Dáil debates

Tuesday, 21 March 2023

Finance Bill 2023: Second Stage

 

6:55 pm

Photo of Mattie McGrathMattie McGrath (Tipperary, Independent) | Oireachtas source

I too am delighted to speak to the Minister of State. No disrespect to an tAire Stáit but cá bhfuil an tAire, an Teachta Michael McGrath? Tá sé as láthair.

I welcome the extension of the current reliefs for agriculture. I also welcome the continuation of the 9% VAT rate but the Government has to be more selective in future. The people who engaged in price gouging, or docked people money and intend to rip them off again, who are mostly confined to the cities, should be dealt with. We cannot have one-size-fits-all.

What the Government did regarding BIK is another disgrace. I raised this at the Joint Committee on Finance with then Minister for Finance, Deputy Donohoe, and he treated me with total disdain. All I wanted was a review of BIK. Many people are out there, especially in businesses, who the Government expects to force to buy fleets of company cars. Businesses are on their knees. They are below their knees, in case the Government did not know. How can they be forced to buy a fleet of electric cars just to suit the Government's fantasy projects? In many parts of the country, business employees would be stuck on the road for hours because there is no place to charge these cars. The infrastructure is not there. I do not know when the Government will realise that.

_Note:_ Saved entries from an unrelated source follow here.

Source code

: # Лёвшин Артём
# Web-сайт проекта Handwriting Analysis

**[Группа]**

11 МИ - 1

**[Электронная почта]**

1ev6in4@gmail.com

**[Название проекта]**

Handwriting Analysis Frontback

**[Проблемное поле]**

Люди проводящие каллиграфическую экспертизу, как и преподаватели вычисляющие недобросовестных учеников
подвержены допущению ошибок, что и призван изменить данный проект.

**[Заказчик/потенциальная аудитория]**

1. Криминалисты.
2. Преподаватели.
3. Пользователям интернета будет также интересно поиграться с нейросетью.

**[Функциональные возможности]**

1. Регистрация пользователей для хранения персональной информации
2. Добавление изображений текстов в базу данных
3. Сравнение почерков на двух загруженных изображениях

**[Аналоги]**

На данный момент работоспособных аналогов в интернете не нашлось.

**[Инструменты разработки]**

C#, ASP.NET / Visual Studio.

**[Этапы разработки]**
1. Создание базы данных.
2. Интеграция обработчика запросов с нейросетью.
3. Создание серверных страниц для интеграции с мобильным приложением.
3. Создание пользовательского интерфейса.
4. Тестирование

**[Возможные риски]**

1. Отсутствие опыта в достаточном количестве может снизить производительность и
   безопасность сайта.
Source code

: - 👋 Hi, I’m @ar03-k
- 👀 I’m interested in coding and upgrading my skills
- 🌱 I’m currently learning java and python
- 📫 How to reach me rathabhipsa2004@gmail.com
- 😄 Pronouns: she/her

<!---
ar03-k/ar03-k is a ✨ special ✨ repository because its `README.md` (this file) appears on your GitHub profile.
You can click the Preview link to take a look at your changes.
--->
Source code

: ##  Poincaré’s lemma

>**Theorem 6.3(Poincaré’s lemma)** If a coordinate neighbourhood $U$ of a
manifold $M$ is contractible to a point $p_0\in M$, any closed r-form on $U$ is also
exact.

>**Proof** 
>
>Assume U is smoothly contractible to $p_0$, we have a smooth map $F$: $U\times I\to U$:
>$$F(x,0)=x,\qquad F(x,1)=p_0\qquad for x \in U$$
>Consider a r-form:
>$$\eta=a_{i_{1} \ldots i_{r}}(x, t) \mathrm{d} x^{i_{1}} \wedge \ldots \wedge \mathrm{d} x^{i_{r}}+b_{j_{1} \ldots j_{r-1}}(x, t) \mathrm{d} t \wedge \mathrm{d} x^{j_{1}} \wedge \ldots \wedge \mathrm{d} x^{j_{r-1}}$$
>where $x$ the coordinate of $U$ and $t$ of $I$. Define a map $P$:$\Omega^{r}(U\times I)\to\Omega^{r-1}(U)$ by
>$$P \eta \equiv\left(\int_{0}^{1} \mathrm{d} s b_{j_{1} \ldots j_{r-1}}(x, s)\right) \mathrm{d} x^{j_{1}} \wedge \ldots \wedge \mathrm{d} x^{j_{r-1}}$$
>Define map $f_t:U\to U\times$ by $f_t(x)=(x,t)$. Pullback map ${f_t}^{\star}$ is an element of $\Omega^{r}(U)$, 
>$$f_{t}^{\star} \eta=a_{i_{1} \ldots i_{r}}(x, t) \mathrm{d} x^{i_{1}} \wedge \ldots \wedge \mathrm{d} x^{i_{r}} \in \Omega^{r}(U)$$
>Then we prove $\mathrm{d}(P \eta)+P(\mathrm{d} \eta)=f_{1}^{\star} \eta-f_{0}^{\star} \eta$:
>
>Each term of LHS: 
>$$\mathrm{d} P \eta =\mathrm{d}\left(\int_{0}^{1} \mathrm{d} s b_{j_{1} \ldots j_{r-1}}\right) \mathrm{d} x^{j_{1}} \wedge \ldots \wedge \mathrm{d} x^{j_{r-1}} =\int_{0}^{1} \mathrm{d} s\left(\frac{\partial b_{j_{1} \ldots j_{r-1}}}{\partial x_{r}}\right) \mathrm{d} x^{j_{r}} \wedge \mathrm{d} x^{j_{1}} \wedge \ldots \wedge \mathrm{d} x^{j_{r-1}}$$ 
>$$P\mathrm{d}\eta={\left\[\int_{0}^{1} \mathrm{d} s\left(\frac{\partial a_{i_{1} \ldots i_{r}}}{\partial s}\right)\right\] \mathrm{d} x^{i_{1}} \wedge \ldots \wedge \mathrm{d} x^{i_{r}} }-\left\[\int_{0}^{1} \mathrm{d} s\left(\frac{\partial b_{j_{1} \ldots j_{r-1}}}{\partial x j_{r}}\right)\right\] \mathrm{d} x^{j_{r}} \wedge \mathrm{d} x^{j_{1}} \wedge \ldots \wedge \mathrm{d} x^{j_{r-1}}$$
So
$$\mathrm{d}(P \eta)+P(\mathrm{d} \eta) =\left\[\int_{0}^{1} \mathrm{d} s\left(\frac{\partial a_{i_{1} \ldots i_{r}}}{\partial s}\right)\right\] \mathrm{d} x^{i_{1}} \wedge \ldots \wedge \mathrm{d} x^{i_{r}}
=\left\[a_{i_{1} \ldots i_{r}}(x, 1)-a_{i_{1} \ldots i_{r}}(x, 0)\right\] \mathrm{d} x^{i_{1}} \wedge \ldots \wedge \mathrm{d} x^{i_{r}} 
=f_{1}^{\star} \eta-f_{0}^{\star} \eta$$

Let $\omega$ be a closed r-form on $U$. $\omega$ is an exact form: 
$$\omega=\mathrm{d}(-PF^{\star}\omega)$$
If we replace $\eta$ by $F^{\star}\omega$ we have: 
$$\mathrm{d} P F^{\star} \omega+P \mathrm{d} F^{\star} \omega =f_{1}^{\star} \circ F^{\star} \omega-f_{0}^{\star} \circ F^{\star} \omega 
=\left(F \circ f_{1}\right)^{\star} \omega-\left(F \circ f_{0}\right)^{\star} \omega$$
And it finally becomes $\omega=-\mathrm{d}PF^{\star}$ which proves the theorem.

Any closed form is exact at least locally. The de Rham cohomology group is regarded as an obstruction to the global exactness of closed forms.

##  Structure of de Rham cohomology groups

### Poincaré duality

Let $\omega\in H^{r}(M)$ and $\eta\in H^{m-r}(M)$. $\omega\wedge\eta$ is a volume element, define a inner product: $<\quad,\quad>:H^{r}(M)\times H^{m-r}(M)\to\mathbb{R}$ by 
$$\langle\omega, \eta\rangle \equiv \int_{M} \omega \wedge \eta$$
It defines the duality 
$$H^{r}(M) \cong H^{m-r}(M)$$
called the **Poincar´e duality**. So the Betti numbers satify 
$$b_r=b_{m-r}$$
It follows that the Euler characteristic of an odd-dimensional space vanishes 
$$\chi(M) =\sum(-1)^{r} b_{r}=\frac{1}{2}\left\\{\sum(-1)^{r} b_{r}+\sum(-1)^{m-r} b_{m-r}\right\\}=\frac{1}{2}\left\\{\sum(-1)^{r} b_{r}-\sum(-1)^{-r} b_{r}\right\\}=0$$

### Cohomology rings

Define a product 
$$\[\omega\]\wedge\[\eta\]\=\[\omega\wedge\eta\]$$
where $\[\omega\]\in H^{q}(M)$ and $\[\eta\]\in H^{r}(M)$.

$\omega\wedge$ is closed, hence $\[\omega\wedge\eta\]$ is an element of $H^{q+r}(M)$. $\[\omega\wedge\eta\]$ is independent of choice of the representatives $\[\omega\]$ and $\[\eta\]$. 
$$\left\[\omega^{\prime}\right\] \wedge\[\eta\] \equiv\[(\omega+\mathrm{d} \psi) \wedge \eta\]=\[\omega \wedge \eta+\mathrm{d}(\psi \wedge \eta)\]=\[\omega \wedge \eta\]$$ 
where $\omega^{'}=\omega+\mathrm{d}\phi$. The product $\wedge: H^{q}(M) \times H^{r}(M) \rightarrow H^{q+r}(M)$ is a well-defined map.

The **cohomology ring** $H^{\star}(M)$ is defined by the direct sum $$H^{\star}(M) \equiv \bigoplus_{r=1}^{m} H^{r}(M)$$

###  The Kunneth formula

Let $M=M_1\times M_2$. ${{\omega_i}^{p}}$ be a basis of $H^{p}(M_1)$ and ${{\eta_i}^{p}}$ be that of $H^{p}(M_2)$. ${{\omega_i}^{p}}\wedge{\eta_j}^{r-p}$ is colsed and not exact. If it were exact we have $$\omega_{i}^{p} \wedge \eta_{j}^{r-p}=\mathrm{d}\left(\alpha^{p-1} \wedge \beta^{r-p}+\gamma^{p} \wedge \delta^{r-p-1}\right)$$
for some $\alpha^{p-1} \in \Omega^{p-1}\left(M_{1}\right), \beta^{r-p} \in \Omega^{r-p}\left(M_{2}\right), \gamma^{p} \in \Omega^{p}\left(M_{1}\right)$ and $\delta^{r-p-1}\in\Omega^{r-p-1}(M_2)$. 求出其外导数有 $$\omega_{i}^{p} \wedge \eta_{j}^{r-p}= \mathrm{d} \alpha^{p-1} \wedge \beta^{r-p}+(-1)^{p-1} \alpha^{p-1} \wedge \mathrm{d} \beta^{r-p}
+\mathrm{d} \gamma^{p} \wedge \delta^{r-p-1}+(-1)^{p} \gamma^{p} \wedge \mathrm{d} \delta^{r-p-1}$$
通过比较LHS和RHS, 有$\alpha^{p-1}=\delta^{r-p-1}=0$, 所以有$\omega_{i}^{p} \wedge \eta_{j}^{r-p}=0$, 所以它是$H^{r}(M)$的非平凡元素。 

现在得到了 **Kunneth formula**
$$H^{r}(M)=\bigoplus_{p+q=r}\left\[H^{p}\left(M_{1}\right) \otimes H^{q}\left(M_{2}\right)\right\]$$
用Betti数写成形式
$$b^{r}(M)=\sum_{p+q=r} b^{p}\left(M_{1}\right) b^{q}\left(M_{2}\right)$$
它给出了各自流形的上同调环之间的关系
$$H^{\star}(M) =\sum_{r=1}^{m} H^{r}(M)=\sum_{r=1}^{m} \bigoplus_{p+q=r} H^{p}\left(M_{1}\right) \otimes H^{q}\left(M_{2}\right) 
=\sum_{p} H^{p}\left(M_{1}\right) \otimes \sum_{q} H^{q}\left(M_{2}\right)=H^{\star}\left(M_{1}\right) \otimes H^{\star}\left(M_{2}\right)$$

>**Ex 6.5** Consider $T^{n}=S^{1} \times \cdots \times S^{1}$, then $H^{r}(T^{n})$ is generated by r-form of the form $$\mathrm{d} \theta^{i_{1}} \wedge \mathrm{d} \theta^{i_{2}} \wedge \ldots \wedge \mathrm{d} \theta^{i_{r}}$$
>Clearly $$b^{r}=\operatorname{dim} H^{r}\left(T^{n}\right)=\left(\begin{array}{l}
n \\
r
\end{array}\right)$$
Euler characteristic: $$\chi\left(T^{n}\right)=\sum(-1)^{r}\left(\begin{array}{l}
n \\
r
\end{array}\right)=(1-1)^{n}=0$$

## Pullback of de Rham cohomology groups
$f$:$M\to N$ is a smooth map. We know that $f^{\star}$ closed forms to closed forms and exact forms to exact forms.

Why is there inertia regarding the windfall tax on the big companies? When the Finance Bill came in and the budget was announced, the usual suspects were up at midnight that night. The Minister is now talking about September or, hopefully, the end of summer for when the windfall tax will be introduced but it will only be €400 million to €700 million. Gouging and kiboshing by big companies has gone on and they have the Government in their pockets but it will not tackle them. This is happening across the economy. I do not know why the Government will not deal with that. It is inertia and inability to do so.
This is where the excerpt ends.